= Work item =
Below are records to repeat exactly; copy them without the pictures.

= Exercise materials =
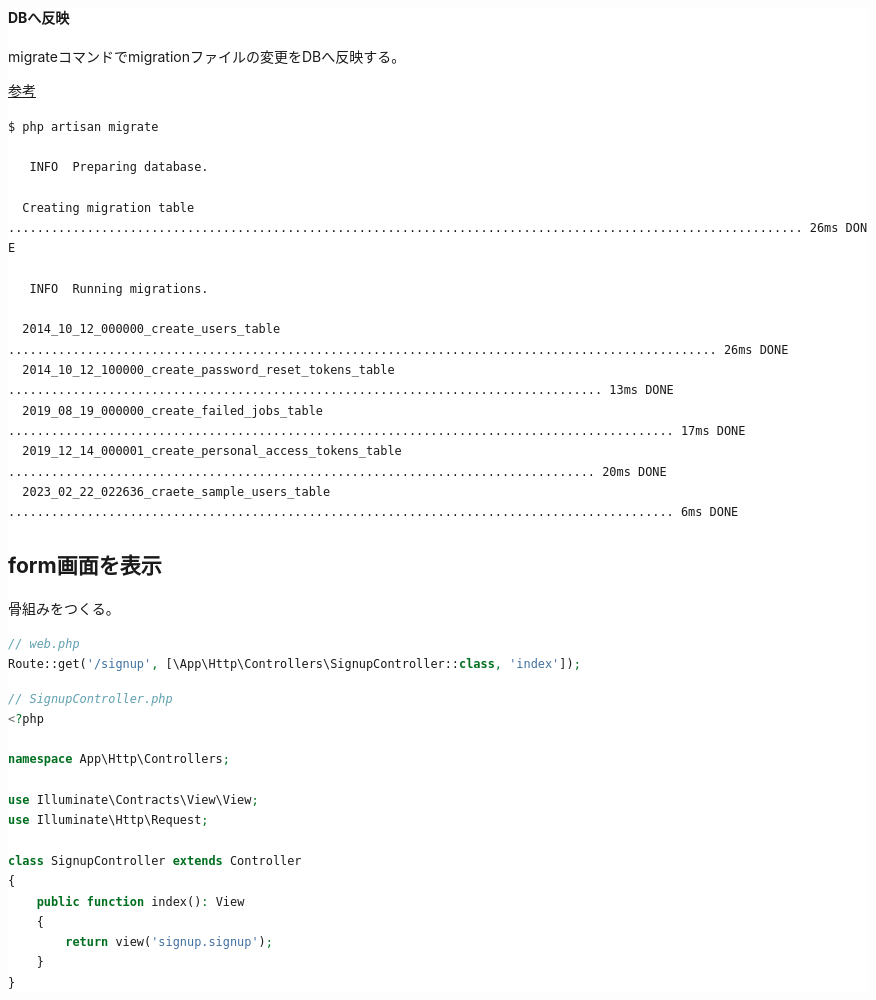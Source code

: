 #### DBへ反映

migrateコマンドでmigrationファイルの変更をDBへ反映する。

[参考](https://laravel.com/docs/10.x/migrations#running-migrations)

```bash
$ php artisan migrate

   INFO  Preparing database.  

  Creating migration table ............................................................................................................... 26ms DONE

   INFO  Running migrations.  

  2014_10_12_000000_create_users_table ................................................................................................... 26ms DONE
  2014_10_12_100000_create_password_reset_tokens_table ................................................................................... 13ms DONE
  2019_08_19_000000_create_failed_jobs_table ............................................................................................. 17ms DONE
  2019_12_14_000001_create_personal_access_tokens_table .................................................................................. 20ms DONE
  2023_02_22_022636_craete_sample_users_table ............................................................................................. 6ms DONE
```

## form画面を表示

骨組みをつくる。

```php
// web.php
Route::get('/signup', [\App\Http\Controllers\SignupController::class, 'index']);
```

```php
// SignupController.php
<?php

namespace App\Http\Controllers;

use Illuminate\Contracts\View\View;
use Illuminate\Http\Request;

class SignupController extends Controller
{
    public function index(): View
    {
        return view('signup.signup');
    }
}
```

= Answer below =
Source code

: #### DBへ反映

migrateコマンドでmigrationファイルの変更をDBへ反映する。

[参考](https://laravel.com/docs/10.x/migrations#running-migrations)

```bash
$ php artisan migrate

   INFO  Preparing database.  

  Creating migration table ............................................................................................................... 26ms DONE

   INFO  Running migrations.  

  2014_10_12_000000_create_users_table ................................................................................................... 26ms DONE
  2014_10_12_100000_create_password_reset_tokens_table ................................................................................... 13ms DONE
  2019_08_19_000000_create_failed_jobs_table ............................................................................................. 17ms DONE
  2019_12_14_000001_create_personal_access_tokens_table .................................................................................. 20ms DONE
  2023_02_22_022636_craete_sample_users_table ............................................................................................. 6ms DONE
```

## form画面を表示

骨組みをつくる。

```php
// web.php
Route::get('/signup', [\App\Http\Controllers\SignupController::class, 'index']);
```

```php
// SignupController.php
<?php

namespace App\Http\Controllers;

use Illuminate\Contracts\View\View;
use Illuminate\Http\Request;

class SignupController extends Controller
{
    public function index(): View
    {
        return view('signup.signup');
    }
}
```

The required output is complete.